On 11 August 2017, the Federal Court found that Rick Otton, and We Buy Houses (WBH) (referred to as “the respondents” below) engaged in conduct which was misleading or deceptive or was likely to mislead or deceive in contravention of the Australian Consumer Law.  

Update: The Court heard argument about penalty on 4th May 2018.  At 24 June, the court is yet to decide penalty.

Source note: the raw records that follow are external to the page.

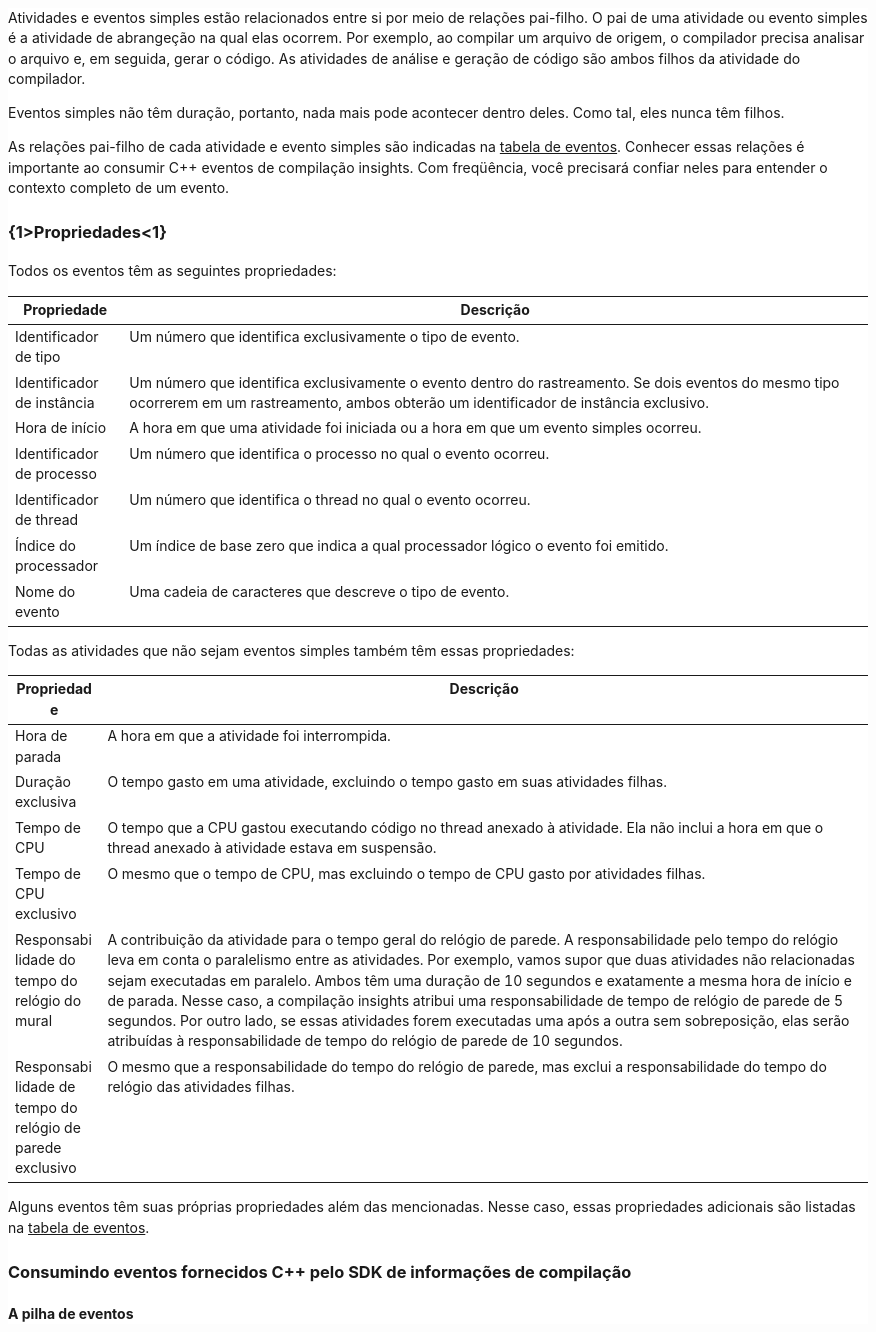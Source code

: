 Atividades e eventos simples estão relacionados entre si por meio de relações pai-filho. O pai de uma atividade ou evento simples é a atividade de abrangeção na qual elas ocorrem. Por exemplo, ao compilar um arquivo de origem, o compilador precisa analisar o arquivo e, em seguida, gerar o código. As atividades de análise e geração de código são ambos filhos da atividade do compilador.

Eventos simples não têm duração, portanto, nada mais pode acontecer dentro deles. Como tal, eles nunca têm filhos.

As relações pai-filho de cada atividade e evento simples são indicadas na [tabela de eventos](event-table.md). Conhecer essas relações é importante ao consumir C++ eventos de compilação insights. Com freqüência, você precisará confiar neles para entender o contexto completo de um evento.

### <a name="properties"></a>{1&gt;Propriedades&lt;1}

Todos os eventos têm as seguintes propriedades:

| Propriedade | Descrição |
|--|--|
| Identificador de tipo | Um número que identifica exclusivamente o tipo de evento. |
| Identificador de instância | Um número que identifica exclusivamente o evento dentro do rastreamento. Se dois eventos do mesmo tipo ocorrerem em um rastreamento, ambos obterão um identificador de instância exclusivo. |
| Hora de início | A hora em que uma atividade foi iniciada ou a hora em que um evento simples ocorreu. |
| Identificador de processo | Um número que identifica o processo no qual o evento ocorreu. |
| Identificador de thread | Um número que identifica o thread no qual o evento ocorreu. |
| Índice do processador | Um índice de base zero que indica a qual processador lógico o evento foi emitido. |
| Nome do evento | Uma cadeia de caracteres que descreve o tipo de evento. |

Todas as atividades que não sejam eventos simples também têm essas propriedades:

| Propriedade | Descrição |
|--|--|
| Hora de parada | A hora em que a atividade foi interrompida. |
| Duração exclusiva | O tempo gasto em uma atividade, excluindo o tempo gasto em suas atividades filhas. |
| Tempo de CPU | O tempo que a CPU gastou executando código no thread anexado à atividade. Ela não inclui a hora em que o thread anexado à atividade estava em suspensão. |
| Tempo de CPU exclusivo | O mesmo que o tempo de CPU, mas excluindo o tempo de CPU gasto por atividades filhas. |
| Responsabilidade do tempo do relógio do mural | A contribuição da atividade para o tempo geral do relógio de parede. A responsabilidade pelo tempo do relógio leva em conta o paralelismo entre as atividades. Por exemplo, vamos supor que duas atividades não relacionadas sejam executadas em paralelo. Ambos têm uma duração de 10 segundos e exatamente a mesma hora de início e de parada. Nesse caso, a compilação insights atribui uma responsabilidade de tempo de relógio de parede de 5 segundos. Por outro lado, se essas atividades forem executadas uma após a outra sem sobreposição, elas serão atribuídas à responsabilidade de tempo do relógio de parede de 10 segundos. |
| Responsabilidade de tempo do relógio de parede exclusivo | O mesmo que a responsabilidade do tempo do relógio de parede, mas exclui a responsabilidade do tempo do relógio das atividades filhas. |

Alguns eventos têm suas próprias propriedades além das mencionadas. Nesse caso, essas propriedades adicionais são listadas na [tabela de eventos](event-table.md).

### <a name="consuming-events-provided-by-the-c-build-insights-sdk"></a>Consumindo eventos fornecidos C++ pelo SDK de informações de compilação

#### <a name="the-event-stack"></a>A pilha de eventos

In March 2015, after a co-ordinated investigation with NSW Fair Trading, the Australian Competition and Consumer Commission (ACCC) issued proceedings against Rick Otton alledging misleading and deceptive conduct.  At the time, the Chairman of the ACCC said the ACCC was concerned about strategies promoted by We Buy Houses and Otton which “target vulnerable consumers who don’t qualify for bank loans or who are having difficulties meeting their mortgage repayments”.  Rick Otton is the sole director and sole shareholder of WBH.  Since that date, Otton appears to have ceased doing business in Australia, but has been promoting, and running seminars, in the UK.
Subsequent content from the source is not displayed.